Multi-criteria Similarity-based Anomaly Detection using Pareto Depth Analysis
This addresses the challenge of multi-criteria anomaly detection for applications where prior knowledge of measure importance is lacking, offering a more efficient and effective solution.
The paper tackles the problem of anomaly detection when multiple dissimilarity measures are needed but their relative importance is unknown, proposing a method called Pareto depth analysis (PDA) that uses Pareto optimality to detect anomalies without requiring multiple runs with different weight choices, and it shows provable superiority over linear combinations and better performance in experiments.

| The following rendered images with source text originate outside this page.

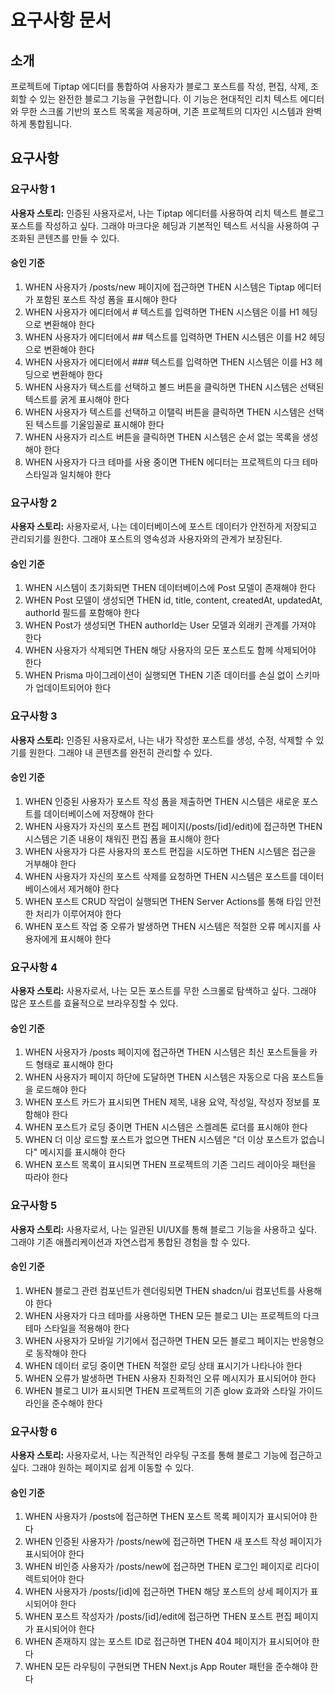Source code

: # 요구사항 문서

## 소개

프로젝트에 Tiptap 에디터를 통합하여 사용자가 블로그 포스트를 작성, 편집, 삭제, 조회할 수 있는 완전한
블로그 기능을 구현합니다. 이 기능은 현대적인 리치 텍스트 에디터와 무한 스크롤 기반의 포스트 목록을
제공하며, 기존 프로젝트의 디자인 시스템과 완벽하게 통합됩니다.

## 요구사항

### 요구사항 1

**사용자 스토리:** 인증된 사용자로서, 나는 Tiptap 에디터를 사용하여 리치 텍스트 블로그 포스트를
작성하고 싶다. 그래야 마크다운 헤딩과 기본적인 텍스트 서식을 사용하여 구조화된 콘텐츠를 만들 수
있다.

#### 승인 기준

1. WHEN 사용자가 /posts/new 페이지에 접근하면 THEN 시스템은 Tiptap 에디터가 포함된 포스트 작성 폼을
   표시해야 한다
2. WHEN 사용자가 에디터에서 # 텍스트를 입력하면 THEN 시스템은 이를 H1 헤딩으로 변환해야 한다
3. WHEN 사용자가 에디터에서 ## 텍스트를 입력하면 THEN 시스템은 이를 H2 헤딩으로 변환해야 한다
4. WHEN 사용자가 에디터에서 ### 텍스트를 입력하면 THEN 시스템은 이를 H3 헤딩으로 변환해야 한다
5. WHEN 사용자가 텍스트를 선택하고 볼드 버튼을 클릭하면 THEN 시스템은 선택된 텍스트를 굵게 표시해야
   한다
6. WHEN 사용자가 텍스트를 선택하고 이탤릭 버튼을 클릭하면 THEN 시스템은 선택된 텍스트를 기울임꼴로
   표시해야 한다
7. WHEN 사용자가 리스트 버튼을 클릭하면 THEN 시스템은 순서 없는 목록을 생성해야 한다
8. WHEN 사용자가 다크 테마를 사용 중이면 THEN 에디터는 프로젝트의 다크 테마 스타일과 일치해야 한다

### 요구사항 2

**사용자 스토리:** 사용자로서, 나는 데이터베이스에 포스트 데이터가 안전하게 저장되고 관리되기를
원한다. 그래야 포스트의 영속성과 사용자와의 관계가 보장된다.

#### 승인 기준

1. WHEN 시스템이 초기화되면 THEN 데이터베이스에 Post 모델이 존재해야 한다
2. WHEN Post 모델이 생성되면 THEN id, title, content, createdAt, updatedAt, authorId 필드를 포함해야
   한다
3. WHEN Post가 생성되면 THEN authorId는 User 모델과 외래키 관계를 가져야 한다
4. WHEN 사용자가 삭제되면 THEN 해당 사용자의 모든 포스트도 함께 삭제되어야 한다
5. WHEN Prisma 마이그레이션이 실행되면 THEN 기존 데이터를 손실 없이 스키마가 업데이트되어야 한다

### 요구사항 3

**사용자 스토리:** 인증된 사용자로서, 나는 내가 작성한 포스트를 생성, 수정, 삭제할 수 있기를 원한다.
그래야 내 콘텐츠를 완전히 관리할 수 있다.

#### 승인 기준

1. WHEN 인증된 사용자가 포스트 작성 폼을 제출하면 THEN 시스템은 새로운 포스트를 데이터베이스에
   저장해야 한다
2. WHEN 사용자가 자신의 포스트 편집 페이지(/posts/[id]/edit)에 접근하면 THEN 시스템은 기존 내용이
   채워진 편집 폼을 표시해야 한다
3. WHEN 사용자가 다른 사용자의 포스트 편집을 시도하면 THEN 시스템은 접근을 거부해야 한다
4. WHEN 사용자가 자신의 포스트 삭제를 요청하면 THEN 시스템은 포스트를 데이터베이스에서 제거해야 한다
5. WHEN 포스트 CRUD 작업이 실행되면 THEN Server Actions를 통해 타입 안전한 처리가 이루어져야 한다
6. WHEN 포스트 작업 중 오류가 발생하면 THEN 시스템은 적절한 오류 메시지를 사용자에게 표시해야 한다

### 요구사항 4

**사용자 스토리:** 사용자로서, 나는 모든 포스트를 무한 스크롤로 탐색하고 싶다. 그래야 많은 포스트를
효율적으로 브라우징할 수 있다.

#### 승인 기준

1. WHEN 사용자가 /posts 페이지에 접근하면 THEN 시스템은 최신 포스트들을 카드 형태로 표시해야 한다
2. WHEN 사용자가 페이지 하단에 도달하면 THEN 시스템은 자동으로 다음 포스트들을 로드해야 한다
3. WHEN 포스트 카드가 표시되면 THEN 제목, 내용 요약, 작성일, 작성자 정보를 포함해야 한다
4. WHEN 포스트가 로딩 중이면 THEN 시스템은 스켈레톤 로더를 표시해야 한다
5. WHEN 더 이상 로드할 포스트가 없으면 THEN 시스템은 "더 이상 포스트가 없습니다" 메시지를 표시해야
   한다
6. WHEN 포스트 목록이 표시되면 THEN 프로젝트의 기존 그리드 레이아웃 패턴을 따라야 한다

### 요구사항 5

**사용자 스토리:** 사용자로서, 나는 일관된 UI/UX를 통해 블로그 기능을 사용하고 싶다. 그래야 기존
애플리케이션과 자연스럽게 통합된 경험을 할 수 있다.

#### 승인 기준

1. WHEN 블로그 관련 컴포넌트가 렌더링되면 THEN shadcn/ui 컴포넌트를 사용해야 한다
2. WHEN 사용자가 다크 테마를 사용하면 THEN 모든 블로그 UI는 프로젝트의 다크 테마 스타일을 적용해야
   한다
3. WHEN 사용자가 모바일 기기에서 접근하면 THEN 모든 블로그 페이지는 반응형으로 동작해야 한다
4. WHEN 데이터 로딩 중이면 THEN 적절한 로딩 상태 표시기가 나타나야 한다
5. WHEN 오류가 발생하면 THEN 사용자 친화적인 오류 메시지가 표시되어야 한다
6. WHEN 블로그 UI가 표시되면 THEN 프로젝트의 기존 glow 효과와 스타일 가이드라인을 준수해야 한다

### 요구사항 6

**사용자 스토리:** 사용자로서, 나는 직관적인 라우팅 구조를 통해 블로그 기능에 접근하고 싶다. 그래야
원하는 페이지로 쉽게 이동할 수 있다.

#### 승인 기준

1. WHEN 사용자가 /posts에 접근하면 THEN 포스트 목록 페이지가 표시되어야 한다
2. WHEN 인증된 사용자가 /posts/new에 접근하면 THEN 새 포스트 작성 페이지가 표시되어야 한다
3. WHEN 비인증 사용자가 /posts/new에 접근하면 THEN 로그인 페이지로 리다이렉트되어야 한다
4. WHEN 사용자가 /posts/[id]에 접근하면 THEN 해당 포스트의 상세 페이지가 표시되어야 한다
5. WHEN 포스트 작성자가 /posts/[id]/edit에 접근하면 THEN 포스트 편집 페이지가 표시되어야 한다
6. WHEN 존재하지 않는 포스트 ID로 접근하면 THEN 404 페이지가 표시되어야 한다
7. WHEN 모든 라우팅이 구현되면 THEN Next.js App Router 패턴을 준수해야 한다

We consider the problem of identifying patterns in a data set that exhibit anomalous behavior, often referred to as anomaly detection. Similarity-based anomaly detection algorithms detect abnormally large amounts of similarity or dissimilarity, e.g.~as measured by nearest neighbor Euclidean distances between a test sample and the training samples. In many application domains there may not exist a single dissimilarity measure that captures all possible anomalous patterns. In such cases, multiple dissimilarity measures can be defined, including non-metric measures, and one can test for anomalies by scalarizing using a non-negative linear combination of them. If the relative importance of the different dissimilarity measures are not known in advance, as in many anomaly detection applications, the anomaly detection algorithm may need to be executed multiple times with different choices of weights in the linear combination. In this paper, we propose a method for similarity-based anomaly detection using a novel multi-criteria dissimilarity measure, the Pareto depth. The proposed Pareto depth analysis (PDA) anomaly detection algorithm uses the concept of Pareto optimality to detect anomalies under multiple criteria without having to run an algorithm multiple times with different choices of weights. The proposed PDA approach is provably better than using linear combinations of the criteria and shows superior performance on experiments with synthetic and real data sets.